- _WHAT THIS TASK INVOLVES_
Word for word, and with pictures excluded, copy out all the records that follow.

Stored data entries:
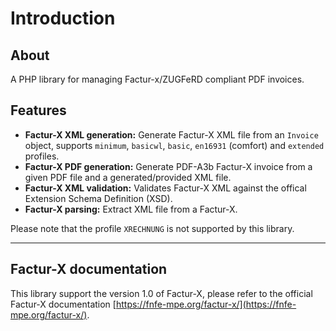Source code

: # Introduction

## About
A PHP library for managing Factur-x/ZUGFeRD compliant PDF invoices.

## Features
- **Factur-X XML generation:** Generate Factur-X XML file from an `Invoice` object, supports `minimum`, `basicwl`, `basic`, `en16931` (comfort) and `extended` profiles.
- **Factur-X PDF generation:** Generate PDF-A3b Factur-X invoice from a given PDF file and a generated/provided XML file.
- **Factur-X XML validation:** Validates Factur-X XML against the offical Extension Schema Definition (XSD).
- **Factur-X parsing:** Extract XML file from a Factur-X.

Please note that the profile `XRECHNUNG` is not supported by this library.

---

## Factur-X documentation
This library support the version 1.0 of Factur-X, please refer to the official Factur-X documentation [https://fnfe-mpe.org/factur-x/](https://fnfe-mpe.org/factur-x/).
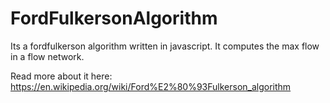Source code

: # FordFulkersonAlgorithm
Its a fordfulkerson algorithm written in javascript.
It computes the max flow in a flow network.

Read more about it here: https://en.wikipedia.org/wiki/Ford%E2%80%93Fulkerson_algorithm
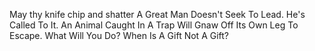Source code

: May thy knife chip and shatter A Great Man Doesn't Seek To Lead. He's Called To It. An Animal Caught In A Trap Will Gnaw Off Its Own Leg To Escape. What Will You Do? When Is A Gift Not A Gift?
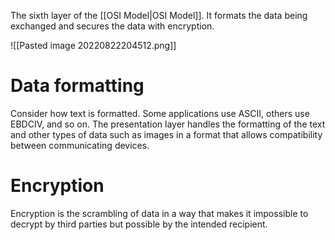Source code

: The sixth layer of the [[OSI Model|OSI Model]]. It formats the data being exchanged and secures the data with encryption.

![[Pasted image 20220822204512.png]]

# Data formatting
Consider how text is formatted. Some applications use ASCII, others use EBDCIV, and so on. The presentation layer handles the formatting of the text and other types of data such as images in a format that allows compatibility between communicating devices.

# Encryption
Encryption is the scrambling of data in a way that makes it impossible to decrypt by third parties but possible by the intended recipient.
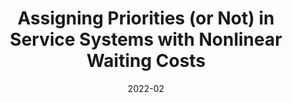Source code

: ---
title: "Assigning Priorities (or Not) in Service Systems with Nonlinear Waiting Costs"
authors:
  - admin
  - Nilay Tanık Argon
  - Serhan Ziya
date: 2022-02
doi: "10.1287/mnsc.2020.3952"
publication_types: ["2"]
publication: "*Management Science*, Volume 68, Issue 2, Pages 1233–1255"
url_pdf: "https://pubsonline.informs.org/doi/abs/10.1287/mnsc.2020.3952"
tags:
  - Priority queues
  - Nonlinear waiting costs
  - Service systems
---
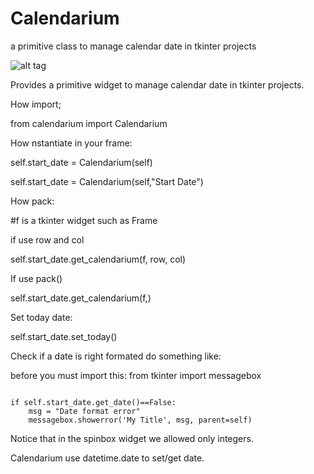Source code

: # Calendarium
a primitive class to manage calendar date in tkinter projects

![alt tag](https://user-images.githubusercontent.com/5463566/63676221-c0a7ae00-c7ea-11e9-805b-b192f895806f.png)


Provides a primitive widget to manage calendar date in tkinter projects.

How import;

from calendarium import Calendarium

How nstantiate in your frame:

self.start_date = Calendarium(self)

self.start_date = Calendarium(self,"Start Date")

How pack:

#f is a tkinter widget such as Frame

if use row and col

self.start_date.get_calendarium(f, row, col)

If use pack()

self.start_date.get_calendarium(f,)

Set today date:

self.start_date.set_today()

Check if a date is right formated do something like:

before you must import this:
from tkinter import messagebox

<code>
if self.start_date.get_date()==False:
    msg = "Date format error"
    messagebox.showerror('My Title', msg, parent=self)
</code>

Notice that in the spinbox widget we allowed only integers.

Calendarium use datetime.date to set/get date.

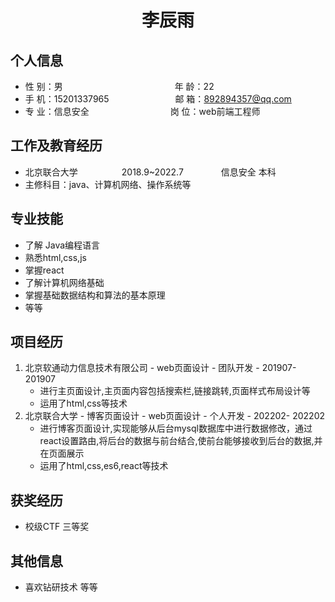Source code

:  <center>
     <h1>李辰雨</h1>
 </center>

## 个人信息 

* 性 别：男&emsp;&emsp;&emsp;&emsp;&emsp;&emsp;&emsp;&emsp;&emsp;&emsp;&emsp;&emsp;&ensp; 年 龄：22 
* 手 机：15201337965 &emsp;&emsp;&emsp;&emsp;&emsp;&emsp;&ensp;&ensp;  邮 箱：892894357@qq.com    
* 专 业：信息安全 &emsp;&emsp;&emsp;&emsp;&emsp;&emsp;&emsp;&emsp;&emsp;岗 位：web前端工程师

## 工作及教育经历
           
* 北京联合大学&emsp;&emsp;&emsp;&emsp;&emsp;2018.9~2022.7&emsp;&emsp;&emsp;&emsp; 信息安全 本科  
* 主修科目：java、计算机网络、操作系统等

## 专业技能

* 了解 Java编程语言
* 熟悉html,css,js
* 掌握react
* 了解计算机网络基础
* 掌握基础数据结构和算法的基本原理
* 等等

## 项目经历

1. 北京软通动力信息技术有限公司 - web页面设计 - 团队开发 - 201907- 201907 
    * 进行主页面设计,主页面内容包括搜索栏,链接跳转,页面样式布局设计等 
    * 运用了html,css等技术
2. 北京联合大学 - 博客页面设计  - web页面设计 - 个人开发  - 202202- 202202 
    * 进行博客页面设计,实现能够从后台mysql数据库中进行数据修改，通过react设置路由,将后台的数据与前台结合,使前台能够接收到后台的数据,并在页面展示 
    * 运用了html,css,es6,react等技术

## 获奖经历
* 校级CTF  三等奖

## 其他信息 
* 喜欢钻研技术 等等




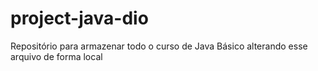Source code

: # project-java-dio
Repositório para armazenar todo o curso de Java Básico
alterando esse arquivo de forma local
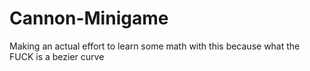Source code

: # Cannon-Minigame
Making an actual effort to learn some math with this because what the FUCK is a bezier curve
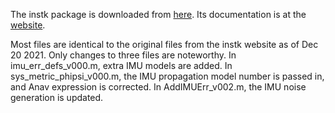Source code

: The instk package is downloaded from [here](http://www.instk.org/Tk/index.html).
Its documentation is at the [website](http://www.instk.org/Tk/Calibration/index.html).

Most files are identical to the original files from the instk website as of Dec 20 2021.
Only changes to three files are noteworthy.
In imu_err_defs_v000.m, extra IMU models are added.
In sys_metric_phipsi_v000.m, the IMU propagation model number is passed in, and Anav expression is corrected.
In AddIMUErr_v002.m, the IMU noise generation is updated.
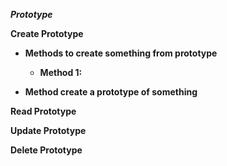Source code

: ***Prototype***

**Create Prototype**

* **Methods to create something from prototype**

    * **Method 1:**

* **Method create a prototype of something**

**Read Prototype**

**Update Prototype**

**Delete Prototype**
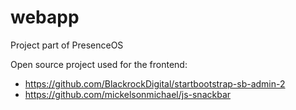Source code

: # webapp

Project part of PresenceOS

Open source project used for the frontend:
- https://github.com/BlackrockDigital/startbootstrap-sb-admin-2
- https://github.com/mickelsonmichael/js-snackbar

- _ANSWER BELOW_
Source code

: # Introduction

## About
A PHP library for managing Factur-x/ZUGFeRD compliant PDF invoices.

## Features
- **Factur-X XML generation:** Generate Factur-X XML file from an `Invoice` object, supports `minimum`, `basicwl`, `basic`, `en16931` (comfort) and `extended` profiles.
- **Factur-X PDF generation:** Generate PDF-A3b Factur-X invoice from a given PDF file and a generated/provided XML file.
- **Factur-X XML validation:** Validates Factur-X XML against the offical Extension Schema Definition (XSD).
- **Factur-X parsing:** Extract XML file from a Factur-X.

Please note that the profile `XRECHNUNG` is not supported by this library.

---

## Factur-X documentation
This library support the version 1.0 of Factur-X, please refer to the official Factur-X documentation [https://fnfe-mpe.org/factur-x/](https://fnfe-mpe.org/factur-x/).
Source code

: # FordFulkersonAlgorithm
Its a fordfulkerson algorithm written in javascript.
It computes the max flow in a flow network.

Read more about it here: https://en.wikipedia.org/wiki/Ford%E2%80%93Fulkerson_algorithm
Source code

: May thy knife chip and shatter A Great Man Doesn't Seek To Lead. He's Called To It. An Animal Caught In A Trap Will Gnaw Off Its Own Leg To Escape. What Will You Do? When Is A Gift Not A Gift?
Source code

: The sixth layer of the [[OSI Model|OSI Model]]. It formats the data being exchanged and secures the data with encryption.

![[Pasted image 20220822204512.png]]

# Data formatting
Consider how text is formatted. Some applications use ASCII, others use EBDCIV, and so on. The presentation layer handles the formatting of the text and other types of data such as images in a format that allows compatibility between communicating devices.

# Encryption
Encryption is the scrambling of data in a way that makes it impossible to decrypt by third parties but possible by the intended recipient.
Source code

: ---
title: "Assigning Priorities (or Not) in Service Systems with Nonlinear Waiting Costs"
authors:
  - admin
  - Nilay Tanık Argon
  - Serhan Ziya
date: 2022-02
doi: "10.1287/mnsc.2020.3952"
publication_types: ["2"]
publication: "*Management Science*, Volume 68, Issue 2, Pages 1233–1255"
url_pdf: "https://pubsonline.informs.org/doi/abs/10.1287/mnsc.2020.3952"
tags:
  - Priority queues
  - Nonlinear waiting costs
  - Service systems
---
Source code

: # Calendarium
a primitive class to manage calendar date in tkinter projects

![alt tag](https://user-images.githubusercontent.com/5463566/63676221-c0a7ae00-c7ea-11e9-805b-b192f895806f.png)


Provides a primitive widget to manage calendar date in tkinter projects.

How import;

from calendarium import Calendarium

How nstantiate in your frame:

self.start_date = Calendarium(self)

self.start_date = Calendarium(self,"Start Date")

How pack:

#f is a tkinter widget such as Frame

if use row and col

self.start_date.get_calendarium(f, row, col)

If use pack()

self.start_date.get_calendarium(f,)

Set today date:

self.start_date.set_today()

Check if a date is right formated do something like:

before you must import this:
from tkinter import messagebox

<code>
if self.start_date.get_date()==False:
    msg = "Date format error"
    messagebox.showerror('My Title', msg, parent=self)
</code>

Notice that in the spinbox widget we allowed only integers.

Calendarium use datetime.date to set/get date.

Source code

:  <center>
     <h1>李辰雨</h1>
 </center>

## 个人信息 

* 性 别：男&emsp;&emsp;&emsp;&emsp;&emsp;&emsp;&emsp;&emsp;&emsp;&emsp;&emsp;&emsp;&ensp; 年 龄：22 
* 手 机：15201337965 &emsp;&emsp;&emsp;&emsp;&emsp;&emsp;&ensp;&ensp;  邮 箱：892894357@qq.com    
* 专 业：信息安全 &emsp;&emsp;&emsp;&emsp;&emsp;&emsp;&emsp;&emsp;&emsp;岗 位：web前端工程师

## 工作及教育经历
           
* 北京联合大学&emsp;&emsp;&emsp;&emsp;&emsp;2018.9~2022.7&emsp;&emsp;&emsp;&emsp; 信息安全 本科  
* 主修科目：java、计算机网络、操作系统等

## 专业技能

* 了解 Java编程语言
* 熟悉html,css,js
* 掌握react
* 了解计算机网络基础
* 掌握基础数据结构和算法的基本原理
* 等等

## 项目经历

1. 北京软通动力信息技术有限公司 - web页面设计 - 团队开发 - 201907- 201907 
    * 进行主页面设计,主页面内容包括搜索栏,链接跳转,页面样式布局设计等 
    * 运用了html,css等技术
2. 北京联合大学 - 博客页面设计  - web页面设计 - 个人开发  - 202202- 202202 
    * 进行博客页面设计,实现能够从后台mysql数据库中进行数据修改，通过react设置路由,将后台的数据与前台结合,使前台能够接收到后台的数据,并在页面展示 
    * 运用了html,css,es6,react等技术

## 获奖经历
* 校级CTF  三等奖

## 其他信息 
* 喜欢钻研技术 等等




Source code

: # project-java-dio
Repositório para armazenar todo o curso de Java Básico
alterando esse arquivo de forma local
Source code

: # Cannon-Minigame
Making an actual effort to learn some math with this because what the FUCK is a bezier curve
Source code

: The instk package is downloaded from [here](http://www.instk.org/Tk/index.html).
Its documentation is at the [website](http://www.instk.org/Tk/Calibration/index.html).

Most files are identical to the original files from the instk website as of Dec 20 2021.
Only changes to three files are noteworthy.
In imu_err_defs_v000.m, extra IMU models are added.
In sys_metric_phipsi_v000.m, the IMU propagation model number is passed in, and Anav expression is corrected.
In AddIMUErr_v002.m, the IMU noise generation is updated.
Source code

: ***Prototype***

**Create Prototype**

* **Methods to create something from prototype**

    * **Method 1:**

* **Method create a prototype of something**

**Read Prototype**

**Update Prototype**

**Delete Prototype**
Source code

: # webapp

Project part of PresenceOS

Open source project used for the frontend:
- https://github.com/BlackrockDigital/startbootstrap-sb-admin-2
- https://github.com/mickelsonmichael/js-snackbar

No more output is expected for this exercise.